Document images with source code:
============================================================

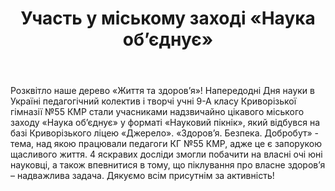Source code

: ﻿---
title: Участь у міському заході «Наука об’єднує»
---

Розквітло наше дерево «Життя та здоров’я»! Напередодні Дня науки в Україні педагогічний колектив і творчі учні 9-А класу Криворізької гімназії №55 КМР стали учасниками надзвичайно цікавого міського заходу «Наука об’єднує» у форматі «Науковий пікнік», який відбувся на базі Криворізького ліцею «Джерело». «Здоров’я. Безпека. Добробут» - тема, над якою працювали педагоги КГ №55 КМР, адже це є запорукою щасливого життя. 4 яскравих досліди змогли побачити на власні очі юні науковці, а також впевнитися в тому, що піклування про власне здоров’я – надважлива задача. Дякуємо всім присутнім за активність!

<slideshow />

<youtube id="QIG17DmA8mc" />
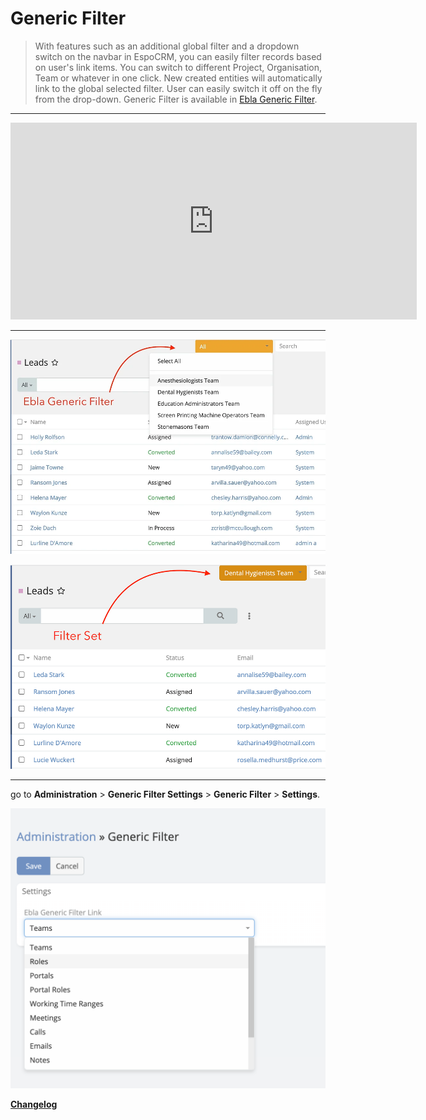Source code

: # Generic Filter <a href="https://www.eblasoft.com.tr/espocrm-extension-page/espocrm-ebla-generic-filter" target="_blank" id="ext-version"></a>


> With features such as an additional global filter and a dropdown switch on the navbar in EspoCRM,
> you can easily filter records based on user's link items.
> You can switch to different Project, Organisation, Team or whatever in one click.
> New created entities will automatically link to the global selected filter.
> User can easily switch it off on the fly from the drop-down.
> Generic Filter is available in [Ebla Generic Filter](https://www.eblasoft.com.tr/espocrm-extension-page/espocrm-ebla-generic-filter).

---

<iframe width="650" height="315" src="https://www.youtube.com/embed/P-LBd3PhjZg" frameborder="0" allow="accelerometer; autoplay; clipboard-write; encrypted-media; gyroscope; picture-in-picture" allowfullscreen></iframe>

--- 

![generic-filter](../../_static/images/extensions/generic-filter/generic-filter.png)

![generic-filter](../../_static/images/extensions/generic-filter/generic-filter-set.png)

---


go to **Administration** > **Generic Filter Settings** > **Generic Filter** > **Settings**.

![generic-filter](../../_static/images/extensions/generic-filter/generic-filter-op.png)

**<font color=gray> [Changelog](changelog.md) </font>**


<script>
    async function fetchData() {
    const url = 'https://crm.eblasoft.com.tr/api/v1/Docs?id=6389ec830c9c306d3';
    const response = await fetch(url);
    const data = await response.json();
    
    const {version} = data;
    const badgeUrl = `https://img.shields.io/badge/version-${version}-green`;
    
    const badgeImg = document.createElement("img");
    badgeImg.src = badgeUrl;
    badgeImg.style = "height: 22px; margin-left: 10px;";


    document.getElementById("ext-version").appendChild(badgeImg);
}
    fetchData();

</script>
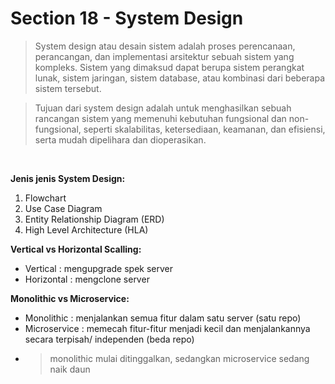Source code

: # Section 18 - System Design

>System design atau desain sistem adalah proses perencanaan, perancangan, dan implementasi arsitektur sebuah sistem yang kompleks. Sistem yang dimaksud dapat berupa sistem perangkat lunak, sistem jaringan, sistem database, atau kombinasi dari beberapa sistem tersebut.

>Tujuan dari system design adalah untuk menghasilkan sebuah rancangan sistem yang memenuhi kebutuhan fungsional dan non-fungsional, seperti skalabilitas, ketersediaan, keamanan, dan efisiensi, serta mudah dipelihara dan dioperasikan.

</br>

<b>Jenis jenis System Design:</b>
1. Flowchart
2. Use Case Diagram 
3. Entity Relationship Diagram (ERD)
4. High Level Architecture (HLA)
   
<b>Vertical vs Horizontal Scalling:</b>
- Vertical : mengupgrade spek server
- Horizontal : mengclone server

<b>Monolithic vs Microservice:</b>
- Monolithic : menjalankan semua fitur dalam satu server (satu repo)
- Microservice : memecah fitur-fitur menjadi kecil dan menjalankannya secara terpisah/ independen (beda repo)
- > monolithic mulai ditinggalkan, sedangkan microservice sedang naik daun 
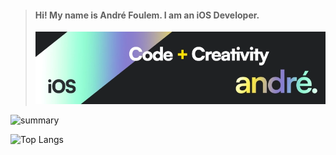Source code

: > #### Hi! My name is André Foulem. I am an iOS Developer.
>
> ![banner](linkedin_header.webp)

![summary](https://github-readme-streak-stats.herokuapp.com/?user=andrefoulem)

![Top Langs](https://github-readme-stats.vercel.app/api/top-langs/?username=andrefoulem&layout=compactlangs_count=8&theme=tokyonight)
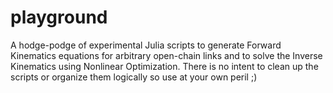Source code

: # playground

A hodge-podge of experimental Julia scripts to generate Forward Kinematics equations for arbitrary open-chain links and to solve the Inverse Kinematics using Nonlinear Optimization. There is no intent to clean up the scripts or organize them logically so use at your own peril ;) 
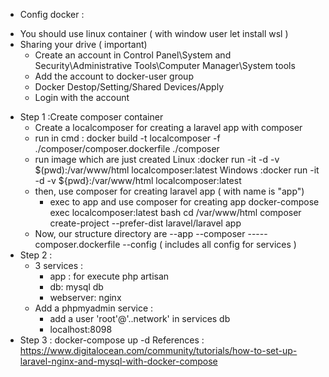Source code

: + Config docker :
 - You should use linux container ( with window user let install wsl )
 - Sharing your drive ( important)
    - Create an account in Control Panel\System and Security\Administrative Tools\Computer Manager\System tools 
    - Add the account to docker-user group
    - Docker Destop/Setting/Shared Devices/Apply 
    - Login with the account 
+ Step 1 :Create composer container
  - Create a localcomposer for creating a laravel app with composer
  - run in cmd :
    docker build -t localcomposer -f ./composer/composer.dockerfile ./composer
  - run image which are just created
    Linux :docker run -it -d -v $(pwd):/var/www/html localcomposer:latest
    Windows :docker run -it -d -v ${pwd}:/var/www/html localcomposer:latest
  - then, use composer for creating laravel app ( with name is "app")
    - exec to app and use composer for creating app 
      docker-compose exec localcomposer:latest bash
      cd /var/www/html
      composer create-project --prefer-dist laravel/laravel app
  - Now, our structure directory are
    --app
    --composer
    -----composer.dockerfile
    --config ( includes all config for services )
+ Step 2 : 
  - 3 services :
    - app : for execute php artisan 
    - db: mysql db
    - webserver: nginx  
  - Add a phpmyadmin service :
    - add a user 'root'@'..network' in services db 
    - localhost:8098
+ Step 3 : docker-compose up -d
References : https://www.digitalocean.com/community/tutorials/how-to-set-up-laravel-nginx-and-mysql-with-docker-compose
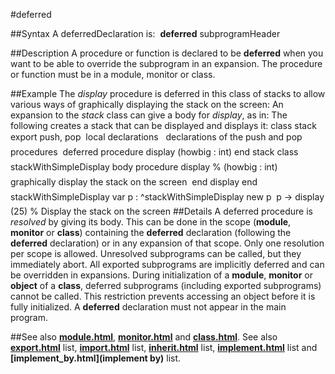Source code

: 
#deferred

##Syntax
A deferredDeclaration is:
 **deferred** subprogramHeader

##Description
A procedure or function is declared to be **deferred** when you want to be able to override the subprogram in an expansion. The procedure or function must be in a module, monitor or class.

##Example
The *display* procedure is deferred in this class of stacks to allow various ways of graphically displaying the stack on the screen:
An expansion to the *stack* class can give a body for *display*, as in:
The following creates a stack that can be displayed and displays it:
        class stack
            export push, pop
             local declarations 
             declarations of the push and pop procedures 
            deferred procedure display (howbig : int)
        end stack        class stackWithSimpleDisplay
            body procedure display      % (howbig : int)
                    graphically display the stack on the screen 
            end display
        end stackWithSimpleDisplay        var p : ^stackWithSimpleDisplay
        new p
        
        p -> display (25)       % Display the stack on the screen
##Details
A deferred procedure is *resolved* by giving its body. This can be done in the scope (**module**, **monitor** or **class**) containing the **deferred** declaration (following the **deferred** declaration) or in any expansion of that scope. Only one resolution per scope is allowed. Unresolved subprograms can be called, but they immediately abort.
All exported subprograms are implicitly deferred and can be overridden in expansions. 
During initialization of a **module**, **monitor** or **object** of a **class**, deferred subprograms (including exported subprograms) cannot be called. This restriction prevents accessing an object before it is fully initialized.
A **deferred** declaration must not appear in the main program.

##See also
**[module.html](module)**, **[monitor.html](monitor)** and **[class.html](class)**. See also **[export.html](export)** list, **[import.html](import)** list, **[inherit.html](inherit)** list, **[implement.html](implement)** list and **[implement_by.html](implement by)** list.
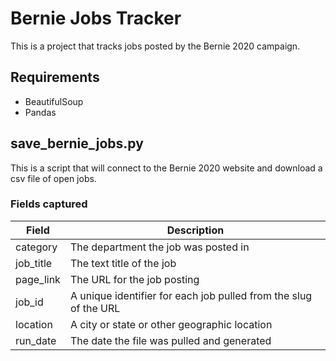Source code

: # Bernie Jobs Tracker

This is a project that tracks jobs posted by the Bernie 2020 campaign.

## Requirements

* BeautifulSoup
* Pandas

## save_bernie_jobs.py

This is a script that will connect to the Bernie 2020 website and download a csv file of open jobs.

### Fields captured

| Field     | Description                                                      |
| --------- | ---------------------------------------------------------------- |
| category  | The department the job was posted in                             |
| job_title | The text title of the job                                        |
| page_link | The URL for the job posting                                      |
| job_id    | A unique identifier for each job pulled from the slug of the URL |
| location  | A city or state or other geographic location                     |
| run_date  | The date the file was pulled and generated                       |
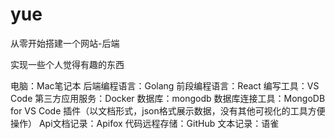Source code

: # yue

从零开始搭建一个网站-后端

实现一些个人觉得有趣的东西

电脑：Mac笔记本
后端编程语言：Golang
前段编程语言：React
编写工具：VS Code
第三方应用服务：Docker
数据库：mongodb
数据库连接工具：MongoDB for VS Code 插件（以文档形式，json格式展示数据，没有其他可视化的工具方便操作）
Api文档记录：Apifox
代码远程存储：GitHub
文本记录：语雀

============================================================

▶ **Exercise**
Wherever a line above contains the string "const", copy that line.

▶ **Answer**
    const url = 'https://crm.eblasoft.com.tr/api/v1/Docs?id=6389ec830c9c306d3';
    const response = await fetch(url);
    const data = await response.json();
    const {version} = data;
    const badgeUrl = `https://img.shields.io/badge/version-${version}-green`;
    const badgeImg = document.createElement("img");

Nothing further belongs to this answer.